Please find the lines in the entries below that contain the word "사용자가", and copy each one.

Saved entries:
- - - - - - -
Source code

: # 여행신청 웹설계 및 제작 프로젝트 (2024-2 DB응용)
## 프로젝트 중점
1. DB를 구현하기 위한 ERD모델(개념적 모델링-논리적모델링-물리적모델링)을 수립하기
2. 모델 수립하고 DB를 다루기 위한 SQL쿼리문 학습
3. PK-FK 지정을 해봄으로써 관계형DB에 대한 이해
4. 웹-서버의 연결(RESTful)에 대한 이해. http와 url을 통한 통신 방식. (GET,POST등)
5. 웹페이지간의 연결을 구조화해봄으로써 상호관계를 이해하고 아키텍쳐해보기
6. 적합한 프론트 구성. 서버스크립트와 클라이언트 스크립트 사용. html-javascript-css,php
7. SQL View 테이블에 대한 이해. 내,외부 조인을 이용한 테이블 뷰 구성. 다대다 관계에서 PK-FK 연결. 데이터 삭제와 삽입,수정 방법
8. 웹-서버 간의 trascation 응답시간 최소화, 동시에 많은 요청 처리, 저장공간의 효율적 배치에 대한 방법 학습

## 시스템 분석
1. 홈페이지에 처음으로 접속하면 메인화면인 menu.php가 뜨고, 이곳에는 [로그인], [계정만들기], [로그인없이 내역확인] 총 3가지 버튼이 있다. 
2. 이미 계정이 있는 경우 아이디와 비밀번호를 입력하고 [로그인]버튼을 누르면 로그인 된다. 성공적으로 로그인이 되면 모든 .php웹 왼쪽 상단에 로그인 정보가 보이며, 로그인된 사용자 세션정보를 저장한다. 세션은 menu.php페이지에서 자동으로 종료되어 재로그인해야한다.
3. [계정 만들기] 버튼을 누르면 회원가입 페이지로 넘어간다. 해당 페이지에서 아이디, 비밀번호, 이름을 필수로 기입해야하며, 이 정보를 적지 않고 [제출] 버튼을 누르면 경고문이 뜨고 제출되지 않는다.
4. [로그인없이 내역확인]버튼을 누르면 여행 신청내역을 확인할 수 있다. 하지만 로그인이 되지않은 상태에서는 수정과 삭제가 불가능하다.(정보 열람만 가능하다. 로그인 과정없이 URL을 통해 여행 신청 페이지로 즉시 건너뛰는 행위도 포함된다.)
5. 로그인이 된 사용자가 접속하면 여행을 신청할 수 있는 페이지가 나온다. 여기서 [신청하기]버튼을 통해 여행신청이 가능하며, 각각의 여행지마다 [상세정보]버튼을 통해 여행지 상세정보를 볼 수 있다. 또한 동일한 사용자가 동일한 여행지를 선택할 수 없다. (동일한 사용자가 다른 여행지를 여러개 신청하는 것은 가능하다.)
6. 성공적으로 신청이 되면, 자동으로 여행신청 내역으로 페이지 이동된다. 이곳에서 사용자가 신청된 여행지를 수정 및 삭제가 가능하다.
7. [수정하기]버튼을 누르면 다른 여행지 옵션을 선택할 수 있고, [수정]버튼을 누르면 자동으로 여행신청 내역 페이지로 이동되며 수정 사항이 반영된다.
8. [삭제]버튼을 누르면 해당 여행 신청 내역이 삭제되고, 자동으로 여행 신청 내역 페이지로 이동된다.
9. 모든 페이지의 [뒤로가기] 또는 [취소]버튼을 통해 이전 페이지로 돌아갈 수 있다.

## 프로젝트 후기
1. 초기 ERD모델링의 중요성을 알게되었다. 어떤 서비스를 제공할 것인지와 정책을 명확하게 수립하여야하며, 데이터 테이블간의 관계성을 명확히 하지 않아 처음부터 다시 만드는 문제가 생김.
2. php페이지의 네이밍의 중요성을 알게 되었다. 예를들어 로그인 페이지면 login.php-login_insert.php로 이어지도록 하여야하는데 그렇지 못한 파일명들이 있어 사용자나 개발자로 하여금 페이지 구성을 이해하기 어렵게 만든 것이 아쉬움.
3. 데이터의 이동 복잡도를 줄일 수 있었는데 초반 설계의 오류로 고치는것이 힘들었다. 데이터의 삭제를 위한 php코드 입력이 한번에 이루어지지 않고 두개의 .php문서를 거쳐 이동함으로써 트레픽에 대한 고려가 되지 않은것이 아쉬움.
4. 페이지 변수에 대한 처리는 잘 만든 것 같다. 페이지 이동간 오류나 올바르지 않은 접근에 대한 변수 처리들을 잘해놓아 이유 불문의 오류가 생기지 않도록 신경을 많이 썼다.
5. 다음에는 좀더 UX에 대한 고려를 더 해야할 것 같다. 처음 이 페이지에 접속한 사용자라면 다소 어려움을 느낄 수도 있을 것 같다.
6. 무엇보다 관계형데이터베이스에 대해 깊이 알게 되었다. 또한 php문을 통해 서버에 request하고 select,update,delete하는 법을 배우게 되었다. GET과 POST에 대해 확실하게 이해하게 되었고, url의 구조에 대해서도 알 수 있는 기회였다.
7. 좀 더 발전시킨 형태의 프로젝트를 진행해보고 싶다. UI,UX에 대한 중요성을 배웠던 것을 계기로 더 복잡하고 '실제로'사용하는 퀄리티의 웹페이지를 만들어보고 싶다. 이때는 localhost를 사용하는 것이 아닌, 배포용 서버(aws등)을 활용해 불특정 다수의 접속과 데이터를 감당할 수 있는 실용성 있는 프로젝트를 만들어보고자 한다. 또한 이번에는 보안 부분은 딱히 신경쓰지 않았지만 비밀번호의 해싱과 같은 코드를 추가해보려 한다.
- - - - - - -
> [ANSWER FOR THE TASK]
5. 로그인이 된 사용자가 접속하면 여행을 신청할 수 있는 페이지가 나온다. 여기서 [신청하기]버튼을 통해 여행신청이 가능하며, 각각의 여행지마다 [상세정보]버튼을 통해 여행지 상세정보를 볼 수 있다. 또한 동일한 사용자가 동일한 여행지를 선택할 수 없다. (동일한 사용자가 다른 여행지를 여러개 신청하는 것은 가능하다.)
6. 성공적으로 신청이 되면, 자동으로 여행신청 내역으로 페이지 이동된다. 이곳에서 사용자가 신청된 여행지를 수정 및 삭제가 가능하다.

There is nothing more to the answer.